Stigma negatif dalam postingan kecaman berbau teologis terhadap rumah hantu di Tobelo bukanlah hal yang biasa-biasa saja. Hal ini harus menjadi perhatian khusus bagi elit agama, pemerintahan, dan unsur struktural lainnya di Kota Tobelo. Sebab, imbas yang dihasilkan merugikan pihak lain yang seharusnya tidak mendapat sanksi sosial tersebut. Kita tidak pernah tahu seberapa besar “pengorbanan” waktu, biaya, bahkan effort yang dikeluarkan oleh pemilik usaha rumah hantu untuk membuka usahanya, lalu ada orang yang dengan semena-mena datang mengintimidasi secara teologis.
Perlu ditegaskan, penulis tidak melihat obyek teologi sebagai bahan kritikan, melainkan mengkritisi penggunaan nilai teologis yang dinilai dapat merugikan orang lain.

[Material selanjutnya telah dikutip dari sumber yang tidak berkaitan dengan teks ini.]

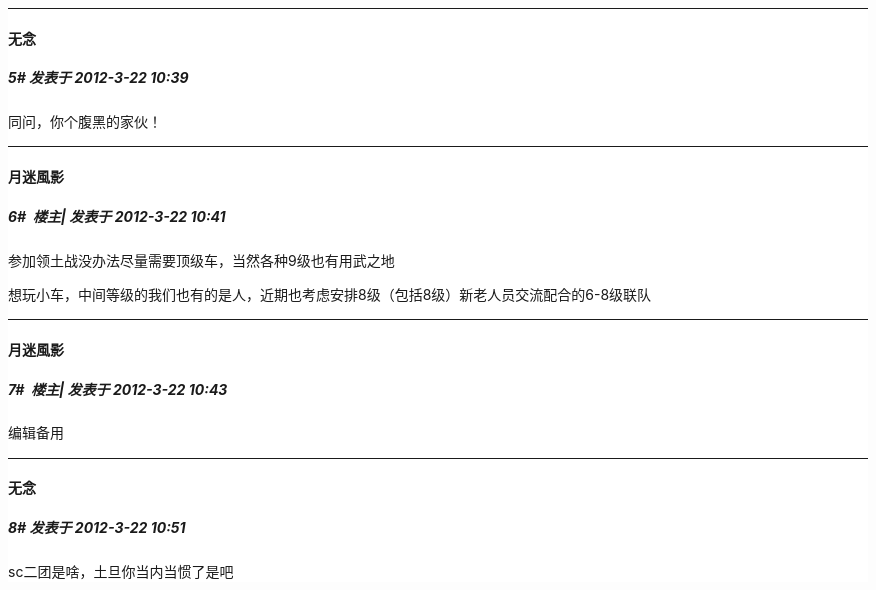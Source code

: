 





*****

####  无念  
##### 5#       发表于 2012-3-22 10:39




同问，你个腹黑的家伙！







*****

####  月迷風影  
##### 6#         楼主| 发表于 2012-3-22 10:41




参加领土战没办法尽量需要顶级车，当然各种9级也有用武之地

想玩小车，中间等级的我们也有的是人，近期也考虑安排8级（包括8级）新老人员交流配合的6-8级联队







*****

####  月迷風影  
##### 7#         楼主| 发表于 2012-3-22 10:43




编辑备用







*****

####  无念  
##### 8#       发表于 2012-3-22 10:51




sc二团是啥，土旦你当内当惯了是吧







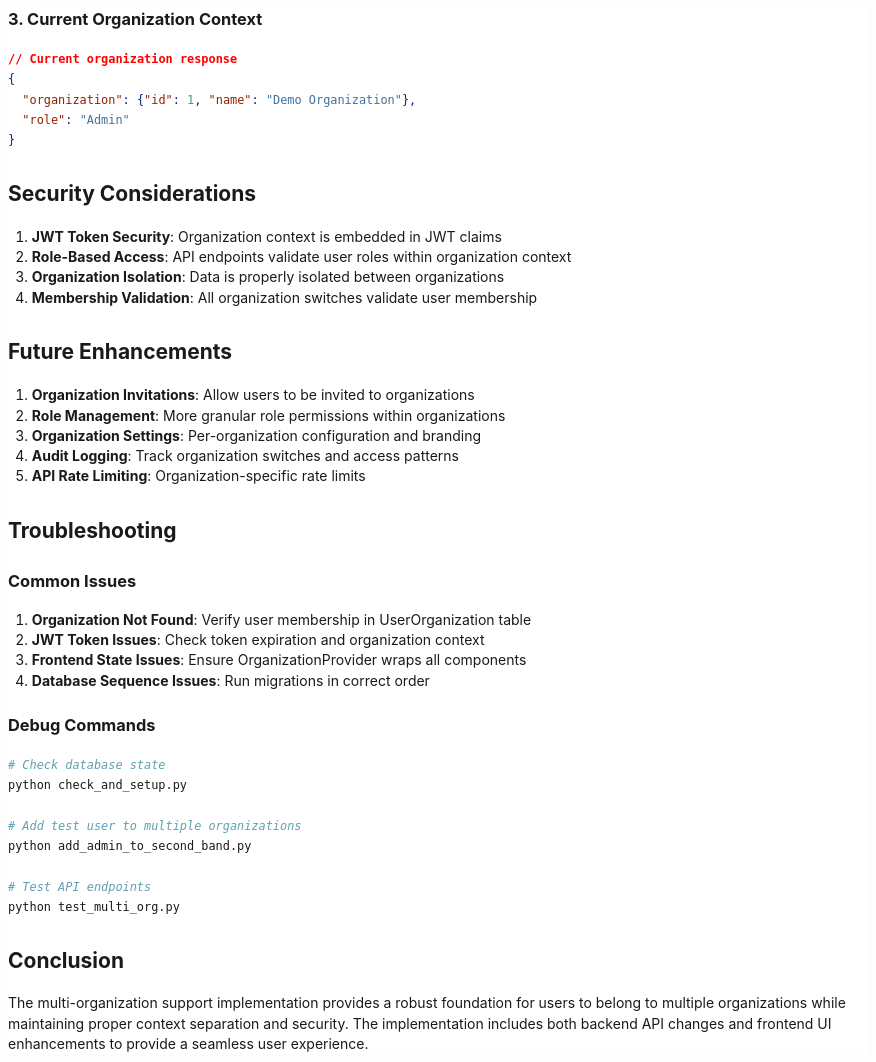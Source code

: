 ### 3. Current Organization Context

```json
// Current organization response
{
  "organization": {"id": 1, "name": "Demo Organization"},
  "role": "Admin"
}
```

## Security Considerations

1. **JWT Token Security**: Organization context is embedded in JWT claims
2. **Role-Based Access**: API endpoints validate user roles within organization context
3. **Organization Isolation**: Data is properly isolated between organizations
4. **Membership Validation**: All organization switches validate user membership

## Future Enhancements

1. **Organization Invitations**: Allow users to be invited to organizations
2. **Role Management**: More granular role permissions within organizations
3. **Organization Settings**: Per-organization configuration and branding
4. **Audit Logging**: Track organization switches and access patterns
5. **API Rate Limiting**: Organization-specific rate limits

## Troubleshooting

### Common Issues

1. **Organization Not Found**: Verify user membership in UserOrganization table
2. **JWT Token Issues**: Check token expiration and organization context
3. **Frontend State Issues**: Ensure OrganizationProvider wraps all components
4. **Database Sequence Issues**: Run migrations in correct order

### Debug Commands

```bash
# Check database state
python check_and_setup.py

# Add test user to multiple organizations
python add_admin_to_second_band.py

# Test API endpoints
python test_multi_org.py
```

## Conclusion

The multi-organization support implementation provides a robust foundation for users to belong to multiple organizations while maintaining proper context separation and security. The implementation includes both backend API changes and frontend UI enhancements to provide a seamless user experience.
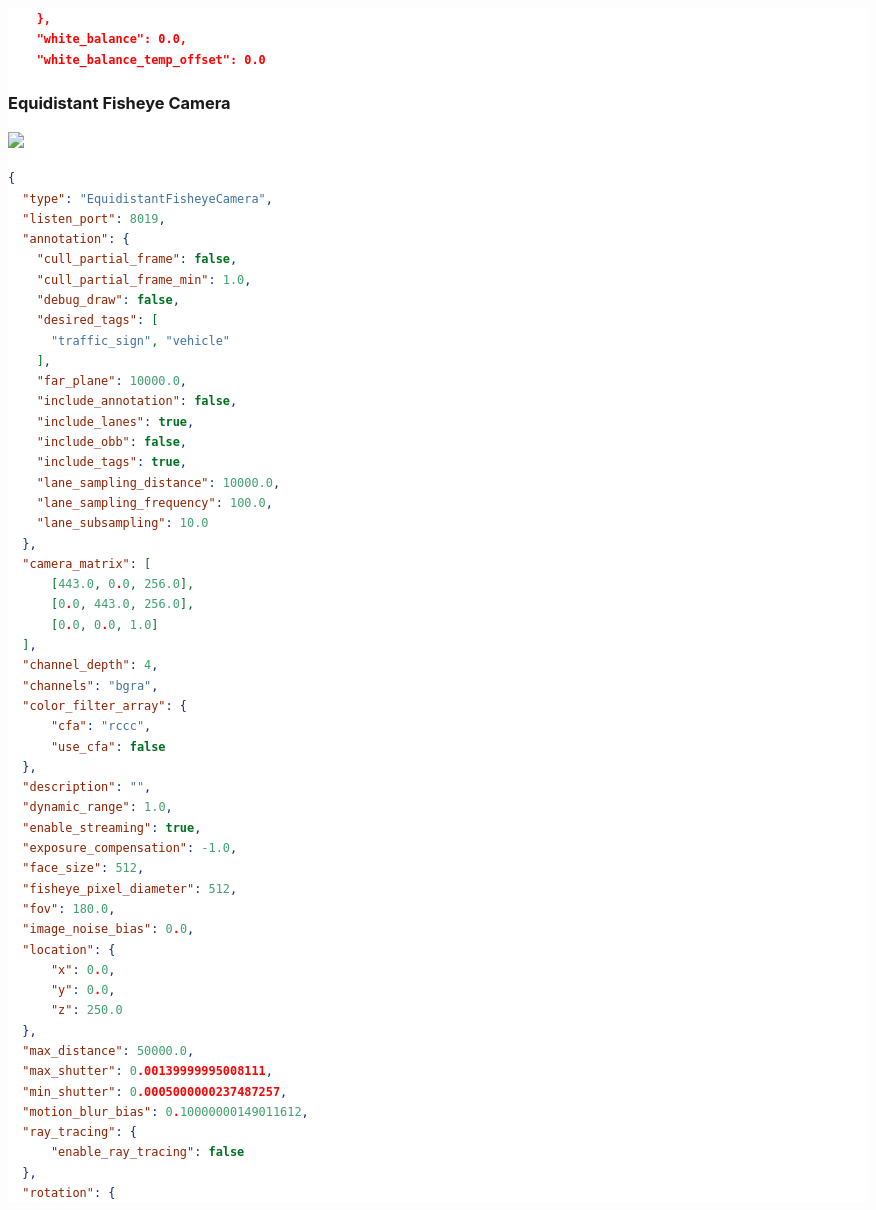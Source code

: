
 ```json
    },
    "white_balance": 0.0,
    "white_balance_temp_offset": 0.0
```

### Equidistant Fisheye Camera

<p class="img_container">
  <img class="wide_img" src="../img/fisheye1.png" />
</p>

```json
{
  "type": "EquidistantFisheyeCamera",
  "listen_port": 8019,
  "annotation": {
    "cull_partial_frame": false,
    "cull_partial_frame_min": 1.0,
    "debug_draw": false,
    "desired_tags": [
      "traffic_sign", "vehicle"
    ],
    "far_plane": 10000.0,
    "include_annotation": false,
    "include_lanes": true,
    "include_obb": false,
    "include_tags": true,
    "lane_sampling_distance": 10000.0,
    "lane_sampling_frequency": 100.0,
    "lane_subsampling": 10.0
  },
  "camera_matrix": [
      [443.0, 0.0, 256.0],
      [0.0, 443.0, 256.0],
      [0.0, 0.0, 1.0]
  ],
  "channel_depth": 4,
  "channels": "bgra",
  "color_filter_array": {
      "cfa": "rccc",
      "use_cfa": false
  },
  "description": "",
  "dynamic_range": 1.0,
  "enable_streaming": true,
  "exposure_compensation": -1.0,
  "face_size": 512,
  "fisheye_pixel_diameter": 512,
  "fov": 180.0,
  "image_noise_bias": 0.0,
  "location": {
      "x": 0.0,
      "y": 0.0,
      "z": 250.0
  },
  "max_distance": 50000.0,
  "max_shutter": 0.00139999995008111,
  "min_shutter": 0.0005000000237487257,
  "motion_blur_bias": 0.10000000149011612,
  "ray_tracing": {
      "enable_ray_tracing": false
  },
  "rotation": {
```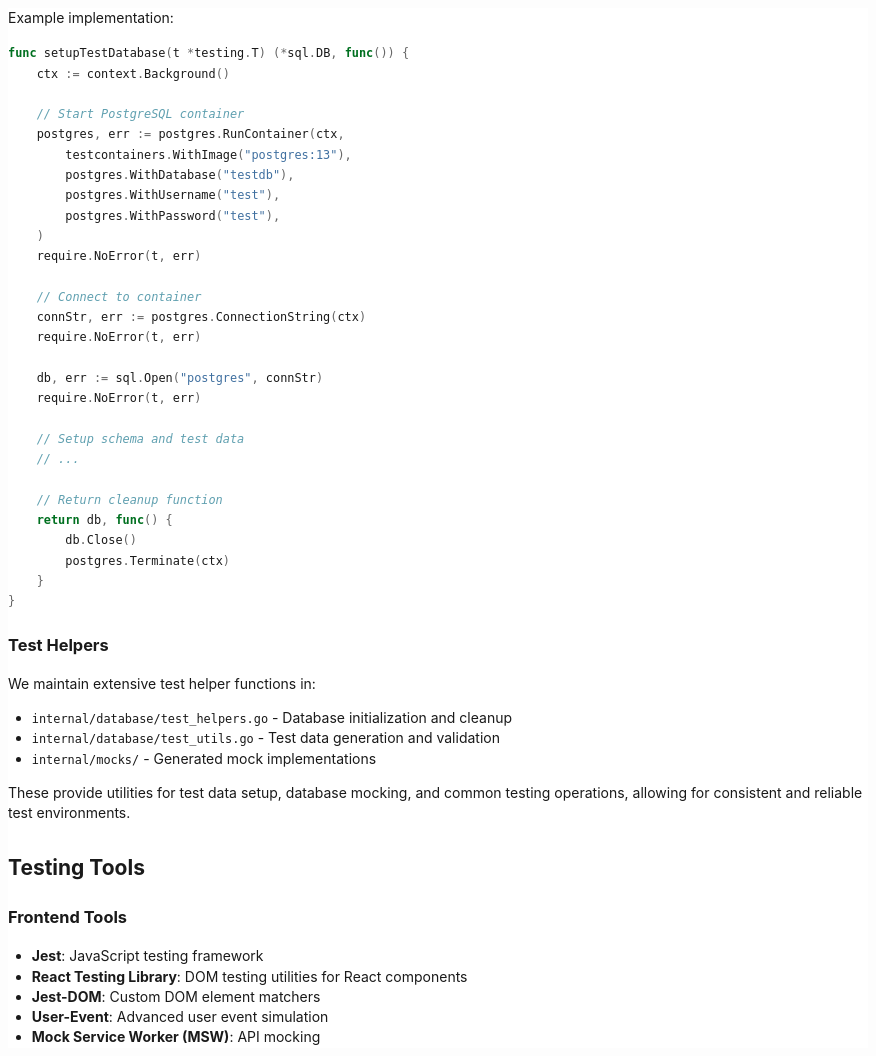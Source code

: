Example implementation:
```go
func setupTestDatabase(t *testing.T) (*sql.DB, func()) {
    ctx := context.Background()
    
    // Start PostgreSQL container
    postgres, err := postgres.RunContainer(ctx,
        testcontainers.WithImage("postgres:13"),
        postgres.WithDatabase("testdb"),
        postgres.WithUsername("test"),
        postgres.WithPassword("test"),
    )
    require.NoError(t, err)
    
    // Connect to container
    connStr, err := postgres.ConnectionString(ctx)
    require.NoError(t, err)
    
    db, err := sql.Open("postgres", connStr)
    require.NoError(t, err)
    
    // Setup schema and test data
    // ...
    
    // Return cleanup function
    return db, func() {
        db.Close()
        postgres.Terminate(ctx)
    }
}
```

### Test Helpers

We maintain extensive test helper functions in:
- `internal/database/test_helpers.go` - Database initialization and cleanup
- `internal/database/test_utils.go` - Test data generation and validation
- `internal/mocks/` - Generated mock implementations

These provide utilities for test data setup, database mocking, and common testing operations, allowing for consistent and reliable test environments.

## Testing Tools

### Frontend Tools

- **Jest**: JavaScript testing framework
- **React Testing Library**: DOM testing utilities for React components
- **Jest-DOM**: Custom DOM element matchers
- **User-Event**: Advanced user event simulation
- **Mock Service Worker (MSW)**: API mocking
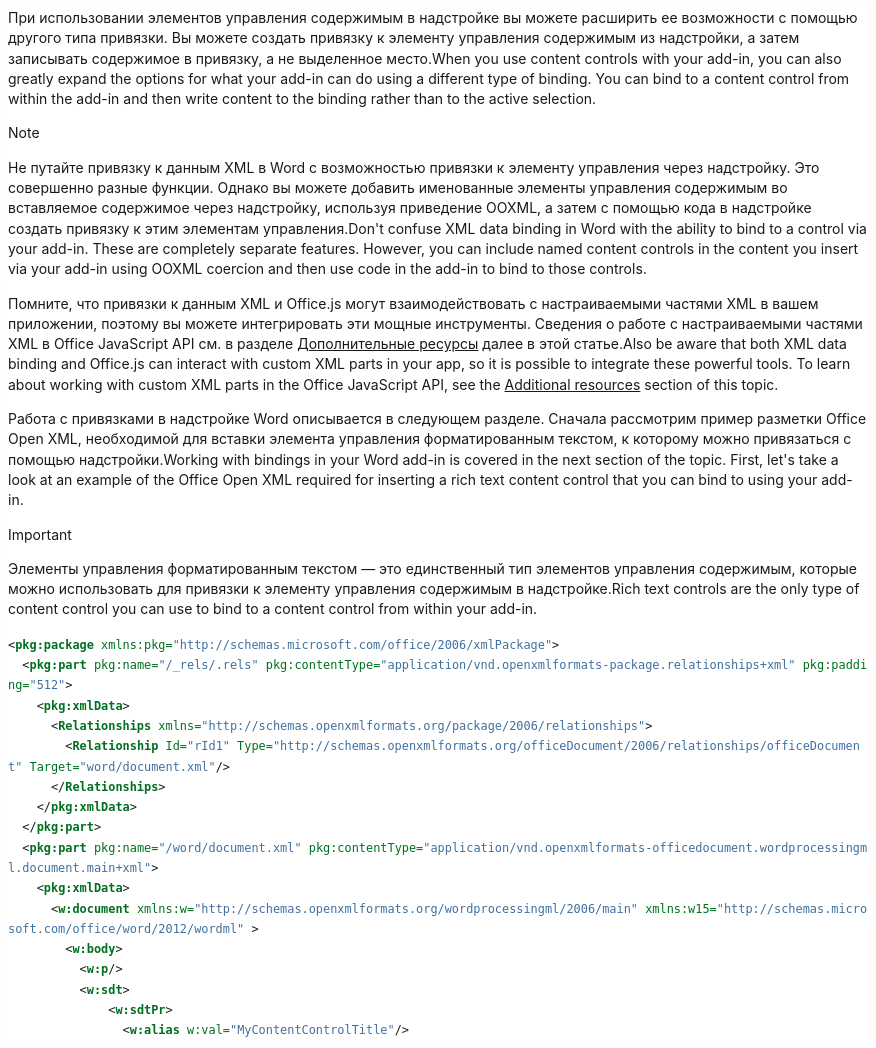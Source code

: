 <span data-ttu-id="42806-p145">При использовании элементов управления содержимым в надстройке вы можете расширить ее возможности с помощью другого типа привязки. Вы можете создать привязку к элементу управления содержимым из надстройки, а затем записывать содержимое в привязку, а не выделенное место.</span><span class="sxs-lookup"><span data-stu-id="42806-p145">When you use content controls with your add-in, you can also greatly expand the options for what your add-in can do using a different type of binding. You can bind to a content control from within the add-in and then write content to the binding rather than to the active selection.</span></span>



> [!NOTE]
> <span data-ttu-id="42806-p146">Не путайте привязку к данным XML в Word с возможностью привязки к элементу управления через надстройку. Это совершенно разные функции. Однако вы можете добавить именованные элементы управления содержимым во вставляемое содержимое через надстройку, используя приведение OOXML, а затем с помощью кода в надстройке создать привязку к этим элементам управления.</span><span class="sxs-lookup"><span data-stu-id="42806-p146">Don't confuse XML data binding in Word with the ability to bind to a control via your add-in. These are completely separate features. However, you can include named content controls in the content you insert via your add-in using OOXML coercion and then use code in the add-in to bind to those controls.</span></span>

<span data-ttu-id="42806-p147">Помните, что привязки к данным XML и Office.js могут взаимодействовать с настраиваемыми частями XML в вашем приложении, поэтому вы можете интегрировать эти мощные инструменты. Сведения о работе с настраиваемыми частями XML в Office JavaScript API см. в разделе [Дополнительные ресурсы](#see-also) далее в этой статье.</span><span class="sxs-lookup"><span data-stu-id="42806-p147">Also be aware that both XML data binding and Office.js can interact with custom XML parts in your app, so it is possible to integrate these powerful tools. To learn about working with custom XML parts in the Office JavaScript API, see the [Additional resources](#see-also) section of this topic.</span></span>

<span data-ttu-id="42806-p148">Работа с привязками в надстройке Word описывается в следующем разделе. Сначала рассмотрим пример разметки Office Open XML, необходимой для вставки элемента управления форматированным текстом, к которому можно привязаться с помощью надстройки.</span><span class="sxs-lookup"><span data-stu-id="42806-p148">Working with bindings in your Word add-in is covered in the next section of the topic. First, let's take a look at an example of the Office Open XML required for inserting a rich text content control that you can bind to using your add-in.</span></span>



> [!IMPORTANT]
> <span data-ttu-id="42806-320">Элементы управления форматированным текстом — это единственный тип элементов управления содержимым, которые можно использовать для привязки к элементу управления содержимым в надстройке.</span><span class="sxs-lookup"><span data-stu-id="42806-320">Rich text controls are the only type of content control you can use to bind to a content control from within your add-in.</span></span>




```XML
<pkg:package xmlns:pkg="http://schemas.microsoft.com/office/2006/xmlPackage">
  <pkg:part pkg:name="/_rels/.rels" pkg:contentType="application/vnd.openxmlformats-package.relationships+xml" pkg:padding="512">
    <pkg:xmlData>
      <Relationships xmlns="http://schemas.openxmlformats.org/package/2006/relationships">
        <Relationship Id="rId1" Type="http://schemas.openxmlformats.org/officeDocument/2006/relationships/officeDocument" Target="word/document.xml"/>
      </Relationships>
    </pkg:xmlData>
  </pkg:part>
  <pkg:part pkg:name="/word/document.xml" pkg:contentType="application/vnd.openxmlformats-officedocument.wordprocessingml.document.main+xml">
    <pkg:xmlData>
      <w:document xmlns:w="http://schemas.openxmlformats.org/wordprocessingml/2006/main" xmlns:w15="http://schemas.microsoft.com/office/word/2012/wordml" >
        <w:body>
          <w:p/>
          <w:sdt>
              <w:sdtPr>
                <w:alias w:val="MyContentControlTitle"/>
```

Padahal jika dipikirkan kembali, bukankah nilai-nilai teologis harus berdampak positif bagi orang-orang disekitarnya dan bukan sebaliknya ? lantas pada konteks ini, manakah yang lebih “teologis”, sosiologi atau teologi itu sendiri ? ataulah kita sepakat memakai pendekatan interdisiplin ilmu agar tidak terjebak pada dikotomi teologi dan sosiologi. Dengan kata lain, realitas dunia hari ini mengharuskan teologi tidak hanya berdiri sendiri, melainkan harus ditopang dengan berbagai ilmu lain untuk menjawab berbagai persoalan sosial disekitar kita.
Referensi
- Assyakurrohim, Dimas, Dewa Ikhram, Rusdy A Sirodj, and Muhammad Win Afgani. “Metode Studi Kasus Dalam Penelitian Kualitatif.” Jurnal Pendidikan Sains Dan Komputer 3, no. 01 (2023): 1–9.
- Bahartiar, Bahartiar, and Fajar Arwadi. “Analisa Data Penelitian Kualitatif: Konsep, Teknik, Prosedur Analisis (2020).” Badan Penerbit UNM, 2020.
- Daene, Relix Soru. Wahana Rumah Hantu Tobelo ? #JangPancing. Indonesia, 2023. Wahana Rumah Hantu Tobelo 🔥%0A#JangPancing.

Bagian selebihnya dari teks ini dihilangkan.